Over the last month we have worked really hard to get ourselves six weeks ahead in the workshop, just in case there was a lockdown coming.
The whole team has been 110% supportive and upbeat which is incredible, everyone just keeps saying we’ll do whatever it takes right now. The team have been coming up with great ideas on ways to keep us all safe while being really productive.
Lunch as a family and then we all have a Zoom chat with our designers. The designers are working from home over Zoom and are loving it. One of our designers keeps wearing different themed outfits every day and Freddie is loving guessing what he will wear next, it’s the little things that keep us all close.
I play in the garden with Freddie and Finn.

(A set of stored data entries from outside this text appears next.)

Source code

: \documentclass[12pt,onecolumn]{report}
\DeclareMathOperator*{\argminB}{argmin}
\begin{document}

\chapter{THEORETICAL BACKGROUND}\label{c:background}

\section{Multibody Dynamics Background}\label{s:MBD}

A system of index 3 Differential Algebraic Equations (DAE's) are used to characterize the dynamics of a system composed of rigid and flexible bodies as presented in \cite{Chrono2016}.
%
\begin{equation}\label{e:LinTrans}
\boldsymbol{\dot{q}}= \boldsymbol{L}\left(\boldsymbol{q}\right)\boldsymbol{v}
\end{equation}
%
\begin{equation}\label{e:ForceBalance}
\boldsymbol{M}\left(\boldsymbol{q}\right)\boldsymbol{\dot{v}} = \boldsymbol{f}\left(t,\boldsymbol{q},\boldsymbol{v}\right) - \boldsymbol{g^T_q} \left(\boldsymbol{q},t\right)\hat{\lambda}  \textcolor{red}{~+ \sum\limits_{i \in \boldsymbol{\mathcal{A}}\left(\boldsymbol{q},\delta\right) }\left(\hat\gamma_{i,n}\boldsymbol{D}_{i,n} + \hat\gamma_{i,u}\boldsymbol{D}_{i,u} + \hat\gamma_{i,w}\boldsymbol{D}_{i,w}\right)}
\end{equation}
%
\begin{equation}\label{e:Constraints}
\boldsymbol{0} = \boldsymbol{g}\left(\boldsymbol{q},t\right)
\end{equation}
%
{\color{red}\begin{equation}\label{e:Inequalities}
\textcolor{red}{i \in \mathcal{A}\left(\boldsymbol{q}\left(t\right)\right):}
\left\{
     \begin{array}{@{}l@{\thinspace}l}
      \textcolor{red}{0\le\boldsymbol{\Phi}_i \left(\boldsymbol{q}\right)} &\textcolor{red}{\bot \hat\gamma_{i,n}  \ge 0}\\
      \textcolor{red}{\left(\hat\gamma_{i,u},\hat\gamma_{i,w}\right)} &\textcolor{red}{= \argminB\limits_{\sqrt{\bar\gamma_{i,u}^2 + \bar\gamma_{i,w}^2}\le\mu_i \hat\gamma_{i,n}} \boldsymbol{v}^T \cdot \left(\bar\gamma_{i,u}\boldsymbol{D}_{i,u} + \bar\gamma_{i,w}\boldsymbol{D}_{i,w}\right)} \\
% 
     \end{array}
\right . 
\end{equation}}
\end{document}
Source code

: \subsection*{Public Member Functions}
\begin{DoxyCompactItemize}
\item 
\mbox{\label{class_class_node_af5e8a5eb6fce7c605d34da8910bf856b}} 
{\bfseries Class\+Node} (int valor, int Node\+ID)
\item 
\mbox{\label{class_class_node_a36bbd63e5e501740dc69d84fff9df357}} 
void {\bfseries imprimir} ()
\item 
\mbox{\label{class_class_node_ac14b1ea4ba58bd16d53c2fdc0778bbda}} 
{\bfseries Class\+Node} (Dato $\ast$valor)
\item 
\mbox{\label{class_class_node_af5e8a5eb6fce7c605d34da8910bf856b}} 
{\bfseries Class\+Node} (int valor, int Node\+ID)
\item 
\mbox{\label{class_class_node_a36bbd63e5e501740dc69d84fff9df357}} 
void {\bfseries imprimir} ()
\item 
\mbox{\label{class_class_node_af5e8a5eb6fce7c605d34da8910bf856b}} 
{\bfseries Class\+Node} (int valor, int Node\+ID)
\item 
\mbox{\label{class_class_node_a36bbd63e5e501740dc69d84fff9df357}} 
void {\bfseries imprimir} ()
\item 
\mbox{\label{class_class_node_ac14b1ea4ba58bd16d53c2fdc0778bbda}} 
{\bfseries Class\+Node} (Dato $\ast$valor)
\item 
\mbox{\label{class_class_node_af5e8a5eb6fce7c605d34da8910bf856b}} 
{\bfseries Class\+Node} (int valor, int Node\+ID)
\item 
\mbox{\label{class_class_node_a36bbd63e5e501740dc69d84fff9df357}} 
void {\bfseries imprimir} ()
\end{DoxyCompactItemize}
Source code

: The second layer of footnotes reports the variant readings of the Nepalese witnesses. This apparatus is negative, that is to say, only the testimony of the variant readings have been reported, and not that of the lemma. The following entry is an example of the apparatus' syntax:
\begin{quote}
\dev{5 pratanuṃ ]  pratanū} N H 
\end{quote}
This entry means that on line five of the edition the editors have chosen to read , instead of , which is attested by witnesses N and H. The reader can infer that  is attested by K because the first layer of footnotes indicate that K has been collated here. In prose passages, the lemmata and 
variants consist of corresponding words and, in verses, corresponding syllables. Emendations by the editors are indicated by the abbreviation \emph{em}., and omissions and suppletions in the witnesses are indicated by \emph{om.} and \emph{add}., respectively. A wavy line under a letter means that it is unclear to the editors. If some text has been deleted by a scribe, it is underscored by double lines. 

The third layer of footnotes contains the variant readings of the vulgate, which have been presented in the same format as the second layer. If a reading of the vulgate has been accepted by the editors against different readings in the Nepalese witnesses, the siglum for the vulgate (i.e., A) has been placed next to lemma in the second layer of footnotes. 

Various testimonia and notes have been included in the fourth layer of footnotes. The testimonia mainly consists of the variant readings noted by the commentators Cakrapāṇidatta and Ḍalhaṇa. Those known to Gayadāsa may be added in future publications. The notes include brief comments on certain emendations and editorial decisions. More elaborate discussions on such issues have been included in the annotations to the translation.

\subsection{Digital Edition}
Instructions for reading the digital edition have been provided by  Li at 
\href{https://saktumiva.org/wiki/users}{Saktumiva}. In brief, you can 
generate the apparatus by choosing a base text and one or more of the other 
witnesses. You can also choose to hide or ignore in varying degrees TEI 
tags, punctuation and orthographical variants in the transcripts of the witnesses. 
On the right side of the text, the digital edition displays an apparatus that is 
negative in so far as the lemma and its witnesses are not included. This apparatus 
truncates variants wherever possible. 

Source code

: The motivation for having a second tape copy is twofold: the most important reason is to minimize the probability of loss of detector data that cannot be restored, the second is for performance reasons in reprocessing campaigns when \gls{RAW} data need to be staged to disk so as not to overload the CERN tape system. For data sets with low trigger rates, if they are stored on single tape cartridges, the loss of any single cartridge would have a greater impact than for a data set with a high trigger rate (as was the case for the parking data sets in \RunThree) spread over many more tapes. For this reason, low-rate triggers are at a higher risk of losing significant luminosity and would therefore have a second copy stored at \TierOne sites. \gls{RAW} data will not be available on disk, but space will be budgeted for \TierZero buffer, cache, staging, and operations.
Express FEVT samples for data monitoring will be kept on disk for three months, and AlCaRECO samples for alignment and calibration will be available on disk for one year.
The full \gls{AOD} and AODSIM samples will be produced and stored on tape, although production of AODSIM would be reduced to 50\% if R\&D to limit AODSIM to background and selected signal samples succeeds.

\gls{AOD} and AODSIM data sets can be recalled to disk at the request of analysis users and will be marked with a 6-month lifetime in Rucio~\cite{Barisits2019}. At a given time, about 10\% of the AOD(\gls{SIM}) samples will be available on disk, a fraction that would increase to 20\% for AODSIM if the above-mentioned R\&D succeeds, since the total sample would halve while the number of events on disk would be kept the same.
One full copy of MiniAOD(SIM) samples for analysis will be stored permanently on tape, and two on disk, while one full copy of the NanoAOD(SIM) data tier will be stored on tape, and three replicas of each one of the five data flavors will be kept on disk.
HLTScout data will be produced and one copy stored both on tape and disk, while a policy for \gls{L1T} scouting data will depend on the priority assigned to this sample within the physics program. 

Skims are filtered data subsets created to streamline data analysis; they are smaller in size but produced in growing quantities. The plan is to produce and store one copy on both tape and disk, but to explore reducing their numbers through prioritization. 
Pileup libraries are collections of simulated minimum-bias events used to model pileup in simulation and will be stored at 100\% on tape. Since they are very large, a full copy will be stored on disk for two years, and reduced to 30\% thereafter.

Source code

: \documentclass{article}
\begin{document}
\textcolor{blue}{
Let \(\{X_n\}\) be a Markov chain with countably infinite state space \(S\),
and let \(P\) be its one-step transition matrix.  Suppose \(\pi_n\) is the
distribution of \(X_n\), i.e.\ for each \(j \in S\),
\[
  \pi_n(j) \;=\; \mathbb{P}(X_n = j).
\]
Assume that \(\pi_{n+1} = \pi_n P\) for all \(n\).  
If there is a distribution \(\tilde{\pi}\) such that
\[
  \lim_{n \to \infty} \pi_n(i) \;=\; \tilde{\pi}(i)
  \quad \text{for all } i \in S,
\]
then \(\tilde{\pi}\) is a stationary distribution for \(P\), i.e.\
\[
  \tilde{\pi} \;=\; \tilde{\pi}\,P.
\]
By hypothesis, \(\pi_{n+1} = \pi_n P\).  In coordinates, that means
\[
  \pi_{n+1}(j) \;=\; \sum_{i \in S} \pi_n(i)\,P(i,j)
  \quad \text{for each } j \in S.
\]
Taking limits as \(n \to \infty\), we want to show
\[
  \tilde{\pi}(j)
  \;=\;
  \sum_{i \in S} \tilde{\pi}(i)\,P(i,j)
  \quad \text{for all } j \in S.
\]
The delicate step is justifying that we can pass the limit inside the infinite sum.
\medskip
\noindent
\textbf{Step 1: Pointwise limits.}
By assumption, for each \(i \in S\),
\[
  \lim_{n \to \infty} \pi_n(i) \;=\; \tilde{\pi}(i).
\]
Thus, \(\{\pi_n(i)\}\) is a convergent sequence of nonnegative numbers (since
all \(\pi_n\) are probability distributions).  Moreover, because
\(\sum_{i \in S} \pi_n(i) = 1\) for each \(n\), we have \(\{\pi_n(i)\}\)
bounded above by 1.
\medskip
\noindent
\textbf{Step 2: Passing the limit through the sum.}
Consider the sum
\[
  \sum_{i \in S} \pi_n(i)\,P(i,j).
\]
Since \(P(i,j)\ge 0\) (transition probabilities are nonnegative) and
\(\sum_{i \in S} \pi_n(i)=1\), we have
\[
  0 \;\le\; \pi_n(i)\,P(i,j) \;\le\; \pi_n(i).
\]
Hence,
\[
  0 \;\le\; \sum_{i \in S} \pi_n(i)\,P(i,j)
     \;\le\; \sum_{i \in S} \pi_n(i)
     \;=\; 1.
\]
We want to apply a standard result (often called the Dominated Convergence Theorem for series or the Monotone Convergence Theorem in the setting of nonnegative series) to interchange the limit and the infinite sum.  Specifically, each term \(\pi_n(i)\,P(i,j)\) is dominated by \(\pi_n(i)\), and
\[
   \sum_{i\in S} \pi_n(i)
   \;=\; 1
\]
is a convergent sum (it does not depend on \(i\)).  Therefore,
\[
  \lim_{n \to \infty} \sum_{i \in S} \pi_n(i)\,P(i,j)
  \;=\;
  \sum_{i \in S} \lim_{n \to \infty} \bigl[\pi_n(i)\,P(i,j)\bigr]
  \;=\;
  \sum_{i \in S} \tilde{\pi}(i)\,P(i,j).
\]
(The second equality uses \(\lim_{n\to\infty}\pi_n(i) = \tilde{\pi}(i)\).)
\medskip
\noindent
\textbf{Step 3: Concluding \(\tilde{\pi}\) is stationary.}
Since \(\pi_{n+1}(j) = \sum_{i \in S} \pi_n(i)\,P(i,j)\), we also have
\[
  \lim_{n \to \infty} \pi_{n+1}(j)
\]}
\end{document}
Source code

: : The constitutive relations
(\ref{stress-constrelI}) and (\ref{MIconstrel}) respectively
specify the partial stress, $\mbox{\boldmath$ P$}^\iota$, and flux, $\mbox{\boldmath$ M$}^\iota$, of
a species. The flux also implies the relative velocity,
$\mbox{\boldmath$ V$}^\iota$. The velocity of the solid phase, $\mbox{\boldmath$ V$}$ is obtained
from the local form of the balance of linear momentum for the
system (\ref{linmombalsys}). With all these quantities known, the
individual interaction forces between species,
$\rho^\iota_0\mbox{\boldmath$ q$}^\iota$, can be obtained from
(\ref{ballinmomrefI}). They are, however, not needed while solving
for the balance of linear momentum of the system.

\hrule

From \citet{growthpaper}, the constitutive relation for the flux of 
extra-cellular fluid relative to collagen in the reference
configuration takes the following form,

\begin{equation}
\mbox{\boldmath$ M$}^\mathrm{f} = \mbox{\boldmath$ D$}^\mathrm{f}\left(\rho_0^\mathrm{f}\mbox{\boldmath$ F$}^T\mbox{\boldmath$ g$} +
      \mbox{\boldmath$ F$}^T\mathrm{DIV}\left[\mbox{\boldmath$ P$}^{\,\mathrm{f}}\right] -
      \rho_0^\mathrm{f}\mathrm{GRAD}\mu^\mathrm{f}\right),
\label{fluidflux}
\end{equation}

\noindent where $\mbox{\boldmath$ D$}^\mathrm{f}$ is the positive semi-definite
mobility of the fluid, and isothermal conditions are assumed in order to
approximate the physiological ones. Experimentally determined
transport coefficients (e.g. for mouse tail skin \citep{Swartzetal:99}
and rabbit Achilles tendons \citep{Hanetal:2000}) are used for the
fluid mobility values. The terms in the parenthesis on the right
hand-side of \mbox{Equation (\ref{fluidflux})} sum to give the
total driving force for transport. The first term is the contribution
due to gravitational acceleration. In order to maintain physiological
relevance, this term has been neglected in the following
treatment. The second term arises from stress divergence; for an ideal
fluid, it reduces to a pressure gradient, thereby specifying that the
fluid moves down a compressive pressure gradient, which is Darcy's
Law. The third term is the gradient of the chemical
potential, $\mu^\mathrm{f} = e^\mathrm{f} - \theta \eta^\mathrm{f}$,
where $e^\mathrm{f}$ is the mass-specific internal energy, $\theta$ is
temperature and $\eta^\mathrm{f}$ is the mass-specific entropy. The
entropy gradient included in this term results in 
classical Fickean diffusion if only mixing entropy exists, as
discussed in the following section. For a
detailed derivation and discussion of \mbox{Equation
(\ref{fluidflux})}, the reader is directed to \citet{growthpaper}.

We have a small courtyard garden with AstroTurf.
I have no idea how this will keep him entertained for months, but I feel so lucky we have a space and worry about those families without a garden.
Will speaks to the accountant over Zoom, we go through the books, double check the plans and decide to wait until the announcement later today before agreeing anything.
I put up some fun Instagram stories about the different projects our fitters are one, two guys are in Notting Hill and the other two are on separate jobs in Kent.
We all keep in touch over WhatsApp groups. I like to keep everything very light hearted on Instagram. Everyone is looking for escapism of some form right now, so hopefully pretty pictures of kitchens can help.
I start making a lasagne for Freddie and I have a cry to my mum who lives in America. She was suppose to visit us in April and we were going to go home to celebrate her 40th wedding anniversary this summer, but all of that has now been put on hold.
We won’t be seeing her until October at least, when Finn is almost one. They are healthy, but in their 60s so we are all a little bit worried.
I make the guys put down the nerf guns and we have dinner as a family. I try to make it a rule that we have no phones from 5-7 pm during the bedtime routine, but lately Will has been glued to the radio for the 5 pm announcement from the government.
Tonight’s message though is coming at 8:30 and we all suspect it will mean we are going in to lockdown, what we don’t know is what lockdown looks like.
Freddie and Finn are in bed. He had a lot of questions about the virus at first. What happens if we get it, his grandparents or friends get it.
But now he loves the idea that he doesn’t have to go to school for a while. Every night I ask him how he is feeling, tonight he said ‘happy.’
We hear the announcement from the Prime Minister that we are going in to lockdown. All of our friends who own businesses start messaging each other about what this means.
Everyone is really confused if the lockdown means all businesses that aren’t necessary or essential must also shut, or if it means you can still go to work if you do not work from home. Boris said both things in his speech.
30 minutes later, guidance comes out on the government website, but it is still just as confusing.
Ministers start wading in on twitter and contradicting each other. Ultimately we decide that the health and safety of our team, their families and our clients is the most important thing, and that we could not guarantee that with the workshop open.
We send a Whatsapp to the team what this announcement means, or how we are interpreting it. I feel overwhelmed and teary. Our team is like our family, we feel a real sense of responsibility for everyone and for helping them achieve their goals.
Last year three guys in the team got mortgages, this year many more people wanted to have weddings, get mortgages and start families.
All of our suppliers are also small family businesses, so any break in the supply chain has a rippling effect across many families. But in my heart, I know it is the right call for everyone’s safety.
Can’t sleep. I am worried about what the lock down means and what type of world we have just entered. I can’t imagine I have ever been more anxious in my life, but because of the boys and the business I know I have to put on a brave face tomorrow morning.
The British mantra, Keep Calm and Carry On is constantly ringing through my head.